Una volta si diceva che si faceva fatica ad arrivare alla quarta settimana, ora in molti fanno fatica ad arrivare alla terza»
Dati sull'inflazione così alti non si vedevano da undici anni, dal 1997. Cosa sta accadendo?
«Non solo non si vedevano da molto tempo ma si accompagnano ai dati preoccupanti relativi alla produzione. Consideri inoltre, a ulteriore dimostrazione della gravità del momento, che mentre crescono le esportazioni, diminuiscono i consumi interni»
Come si reagisce a questo stato di cose?
«Come Fiom abbiamo appena concluso il contratto nazionale e tra lunedì, martedì e mercoledì i metalmeccanici esprimeranno il loro giudizio con un referendum. Nelle assemblee che abbiamo fatto abbiamo parlato con decine di migliaia di operai e abbiamo toccato con mano quanto è diffuso il disagio».
Cosa vi dicono gli operai?
«Ripetono quello che dicono tutti, che così non si può andare avanti. Guardi che i consumi non diminuiscono in maniera generalizzata, ma a essere penalizzate sono solo alcune fasce della popolazione. Contemporaneamente aumentano le diseguaglianze sociali. Basta pensare a come vengono retribuiti i dirigenti d'azienda, o alle stock option, una cosa legale ma che io considero truffaldina, che vengono tassate soltanto al 12,5 per cento».

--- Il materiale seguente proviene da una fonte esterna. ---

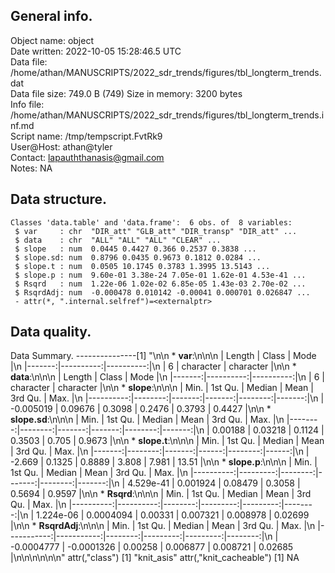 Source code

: <!-- This is a markdown file. -->


 General info.
---------------

Object name:    object      
Date written:   2022-10-05 15:28:46.5 UTC  
Data file:      /home/athan/MANUSCRIPTS/2022_sdr_trends/figures/tbl_longterm_trends.dat      
Data file size: 749.0 B (749) 
Size in memory: 3200 bytes      
Info file:      /home/athan/MANUSCRIPTS/2022_sdr_trends/figures/tbl_longterm_trends.inf.md      
Script name:    /tmp/tempscript.FvtRk9      
User@Host:      athan@tyler   
Contact:        <lapauththanasis@gmail.com>      
Notes:          NA      


 Data structure.
-----------------

```
Classes 'data.table' and 'data.frame':	6 obs. of  8 variables:
 $ var     : chr  "DIR_att" "GLB_att" "DIR_transp" "DIR_att" ...
 $ data    : chr  "ALL" "ALL" "ALL" "CLEAR" ...
 $ slope   : num  0.0445 0.4427 0.366 0.2537 0.3838 ...
 $ slope.sd: num  0.8796 0.0435 0.9673 0.1812 0.0284 ...
 $ slope.t : num  0.0505 10.1745 0.3783 1.3995 13.5143 ...
 $ slope.p : num  9.60e-01 3.38e-24 7.05e-01 1.62e-01 4.53e-41 ...
 $ Rsqrd   : num  1.22e-06 1.02e-02 6.85e-05 1.43e-03 2.70e-02 ...
 $ RsqrdAdj: num  -0.000478 0.010142 -0.00041 0.000701 0.026847 ...
 - attr(*, ".internal.selfref")=<externalptr> 
```


 Data quality.
---------------
 Data Summary.
---------------[1] "\n\n  * **var**:\n\n\n    | Length |     Class |      Mode |\n    |-------:|----------:|----------:|\n    |      6 | character | character |\n\n  * **data**:\n\n\n    | Length |     Class |      Mode |\n    |-------:|----------:|----------:|\n    |      6 | character | character |\n\n  * **slope**:\n\n\n    |      Min. | 1st Qu. | Median |   Mean | 3rd Qu. |   Max. |\n    |----------:|--------:|-------:|-------:|--------:|-------:|\n    | -0.005019 | 0.09676 | 0.3098 | 0.2476 |  0.3793 | 0.4427 |\n\n  * **slope.sd**:\n\n\n    |    Min. | 1st Qu. | Median |   Mean | 3rd Qu. |   Max. |\n    |--------:|--------:|-------:|-------:|--------:|-------:|\n    | 0.00188 | 0.03218 | 0.1124 | 0.3503 |   0.705 | 0.9673 |\n\n  * **slope.t**:\n\n\n    |   Min. | 1st Qu. | Median |  Mean | 3rd Qu. |  Max. |\n    |-------:|--------:|-------:|------:|--------:|------:|\n    | -2.669 |  0.1325 | 0.8889 | 3.808 |   7.981 | 13.51 |\n\n  * **slope.p**:\n\n\n    |      Min. |  1st Qu. |  Median |   Mean | 3rd Qu. |   Max. |\n    |----------:|---------:|--------:|-------:|--------:|-------:|\n    | 4.529e-41 | 0.001924 | 0.08479 | 0.3058 |  0.5694 | 0.9597 |\n\n  * **Rsqrd**:\n\n\n    |      Min. |   1st Qu. |  Median |     Mean |  3rd Qu. |    Max. |\n    |----------:|----------:|--------:|---------:|---------:|--------:|\n    | 1.224e-06 | 0.0004094 | 0.00331 | 0.007321 | 0.008978 | 0.02699 |\n\n  * **RsqrdAdj**:\n\n\n    |       Min. |    1st Qu. |  Median |     Mean |  3rd Qu. |    Max. |\n    |-----------:|-----------:|--------:|---------:|---------:|--------:|\n    | -0.0004777 | -0.0001326 | 0.00258 | 0.006877 | 0.008721 | 0.02685 |\n\n\n<!-- end of list -->\n\n\n"
attr(,"class")
[1] "knit_asis"
attr(,"knit_cacheable")
[1] NA
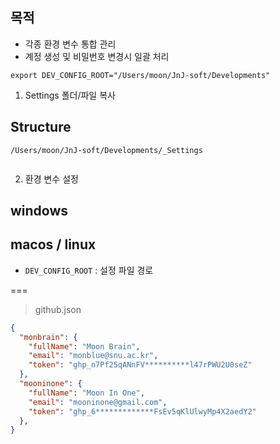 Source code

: ## 목적
- 각종 환경 변수 통합 관리
- 계정 생성 및 비밀번호 변경시 일괄 처리

```ini:~/.zshrc
export DEV_CONFIG_ROOT="/Users/moon/JnJ-soft/Developments"
```



1. Settings 폴더/파일 복사

## Structure

```
/Users/moon/JnJ-soft/Developments/_Settings


```

2. 환경 변수 설정

## windows

## macos / linux

- `DEV_CONFIG_ROOT` : 설정 파일 경로


===

> github.json

```json 
{
  "monbrain": {
    "fullName": "Moon Brain",
    "email": "monblue@snu.ac.kr",
    "token": "ghp_n7Pf25qANnFV**********l47rPWU2U0seZ"
  },
  "mooninone": {
    "fullName": "Moon In One",
    "email": "mooninone@gmail.com",
    "token": "ghp_6*************FsEv5qKlUlwyMp4X2aedY2"
  },
}
```
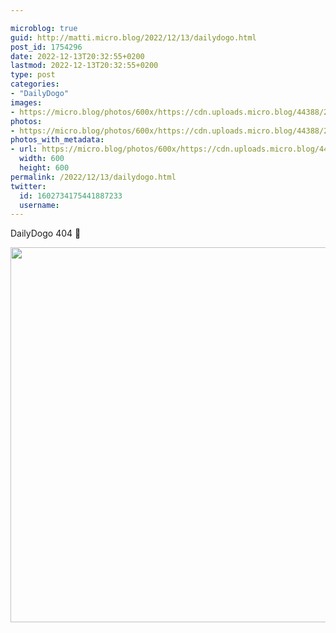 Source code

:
 ```yaml
---

microblog: true
guid: http://matti.micro.blog/2022/12/13/dailydogo.html
post_id: 1754296
date: 2022-12-13T20:32:55+0200
lastmod: 2022-12-13T20:32:55+0200
type: post
categories:
- "DailyDogo"
images:
- https://micro.blog/photos/600x/https://cdn.uploads.micro.blog/44388/2022/5cc7bc6f1b.jpg
photos:
- https://micro.blog/photos/600x/https://cdn.uploads.micro.blog/44388/2022/5cc7bc6f1b.jpg
photos_with_metadata:
- url: https://micro.blog/photos/600x/https://cdn.uploads.micro.blog/44388/2022/5cc7bc6f1b.jpg
  width: 600
  height: 600
permalink: /2022/12/13/dailydogo.html
twitter:
  id: 1602734175441887233
  username:
---
```

DailyDogo 404 🐶

<img src="/media/uploads/2022/5cc7bc6f1b.jpg" width="600" height="600" alt="" />
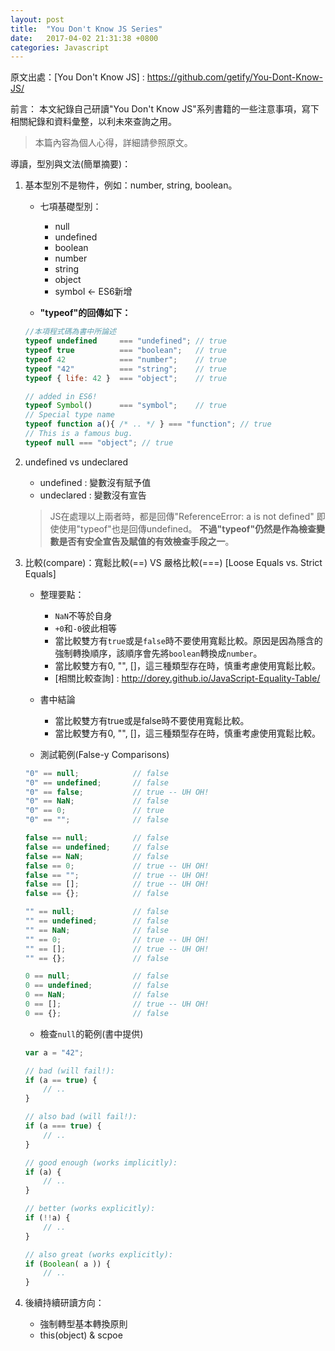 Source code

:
 ```yaml
---
layout: post
title:  "You Don't Know JS Series"
date:   2017-04-02 21:31:38 +0800
categories: Javascript
---
```

原文出處：[You Don't Know JS] : https://github.com/getify/You-Dont-Know-JS/

前言：
	本文紀錄自己研讀"You Don't Know JS"系列書籍的一些注意事項，寫下相關紀錄和資料彙整，以利未來查詢之用。
> 本篇內容為個人心得，詳細請參照原文。

導讀，型別與文法(簡單摘要)：
1. 基本型別不是物件，例如：number, string, boolean。
	* 七項基礎型別：
		* null
		* undefined
		* boolean
		* number
		* string
		* object
		* symbol <- ES6新增

    * __"typeof"的回傳如下：__

	```Javascript
	//本項程式碼為書中所論述
	typeof undefined     === "undefined"; // true
	typeof true          === "boolean";   // true
	typeof 42            === "number";    // true
	typeof "42"          === "string";    // true
	typeof { life: 42 }  === "object";    // true

	// added in ES6!
	typeof Symbol()      === "symbol";    // true
	// Special type name
	typeof function a(){ /* .. */ } === "function"; // true
	// This is a famous bug.
	typeof null === "object"; // true
	```

2. undefined vs undeclared
	* undefined : 變數沒有賦予值
	* undeclared : 變數沒有宣告

    > JS在處理以上兩者時，都是回傳"ReferenceError: a is not defined"
	> 即使使用"typeof"也是回傳undefined。
	> __不過"typeof"仍然是作為檢查變數是否有安全宣告及賦值的有效檢查手段之一__。

3. 比較(compare)：寬鬆比較(==) VS 嚴格比較(===)
	[Loose Equals vs. Strict Equals]
	* 整理要點：
		* `NaN`不等於自身
		* `+0`和`-0`彼此相等
		* 當比較雙方有`true`或是`false`時不要使用寬鬆比較。原因是因為隱含的強制轉換順序，該順序會先將`boolean`轉換成`number`。
		* 當比較雙方有0, "", []，這三種類型存在時，慎重考慮使用寬鬆比較。
		* [相關比較查詢] : http://dorey.github.io/JavaScript-Equality-Table/
	* 書中結論
	    * 當比較雙方有true或是false時不要使用寬鬆比較。
		* 當比較雙方有0, "", []，這三種類型存在時，慎重考慮使用寬鬆比較。

	* 測試範例(False-y Comparisons)

	```Javascript
	"0" == null;			// false
	"0" == undefined;		// false
	"0" == false;			// true -- UH OH!
	"0" == NaN;				// false
	"0" == 0;				// true
	"0" == "";				// false

	false == null;			// false
	false == undefined;		// false
	false == NaN;			// false
	false == 0;				// true -- UH OH!
	false == "";			// true -- UH OH!
	false == [];			// true -- UH OH!
	false == {};			// false

	"" == null;				// false
	"" == undefined;		// false
	"" == NaN;				// false
	"" == 0;				// true -- UH OH!
	"" == [];				// true -- UH OH!
	"" == {};				// false

	0 == null;				// false
	0 == undefined;			// false
	0 == NaN;				// false
	0 == [];				// true -- UH OH!
	0 == {};				// false
	```

	* 檢查`null`的範例(書中提供)

	```Javascript
	var a = "42";

	// bad (will fail!):
	if (a == true) {
		// ..
	}

	// also bad (will fail!):
	if (a === true) {
		// ..
	}

	// good enough (works implicitly):
	if (a) {
		// ..
	}

	// better (works explicitly):
	if (!!a) {
		// ..
	}

	// also great (works explicitly):
	if (Boolean( a )) {
		// ..
	}
	```

4. 後續持續研讀方向：
	- 強制轉型基本轉換原則
	- this(object) & scpoe
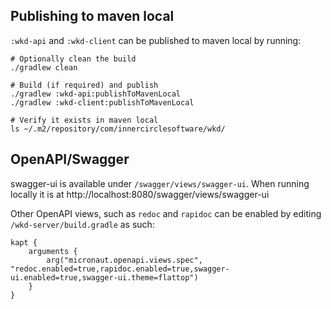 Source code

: ## Publishing to maven local

`:wkd-api` and `:wkd-client` can be published to maven local by running:

```shell
# Optionally clean the build
./gradlew clean

# Build (if required) and publish
./gradlew :wkd-api:publishToMavenLocal
./gradlew :wkd-client:publishToMavenLocal

# Verify it exists in maven local
ls ~/.m2/repository/com/innercirclesoftware/wkd/
```

## OpenAPI/Swagger

swagger-ui is available under `/swagger/views/swagger-ui`. When running locally it is
at http://localhost:8080/swagger/views/swagger-ui

Other OpenAPI views, such as `redoc` and `rapidoc` can be enabled by editing `/wkd-server/build.gradle` as such:

```
kapt {
    arguments {
        arg("micronaut.openapi.views.spec", "redoc.enabled=true,rapidoc.enabled=true,swagger-ui.enabled=true,swagger-ui.theme=flattop")
    }
}
```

A proposito di metalmeccanici: Giorgio Cremaschi, segretario nazionale della Fiom, dice che i futuri contratti andranno rafforzati ulteriormente di 200 euro per far fronte all'inflazione».
«Aldilà di quanto propone Cremaschi, è che adesso non sono più in molti a negare che le retribuzioni nel nostro paese sono basse. Lo dice anche Draghi, lo dice anche Montezemolo. Dopo di che entrambi considerano i contratti nazionali l'elemento che frena un possibile aumento delle retribuzioni. Ripeto, siamo di fronte a un paradosso, perché il contratto nazionale è lo strumento di difesa in termini solidali dell'insieme dei lavoratori. In realtà Confindustria ha un'idea di assetto del paese che è peggiore delle gabbie salariali».
Che mesi ci aspettano?
«Nell'immediato credo che il governo - qualunque sarà - dovrebbe intervenire sulle detrazioni per il lavoro dipendente. Serve un'operazione finalizzata al lavoro dipendente e ai pensionati, vale a dire per coloro che nel corso di questi anni sono stati maggiormente penalizzati».
. Sarebbe utile rivedere il paniere?
«I dati dell'Istat non hanno nulla che vedere con la realtà intesa come potere d'acquisto della gente. Quindi rivedere il paniere sarebbe utile perché oggi non corrisponde minimamente all'andamento dei prezzi».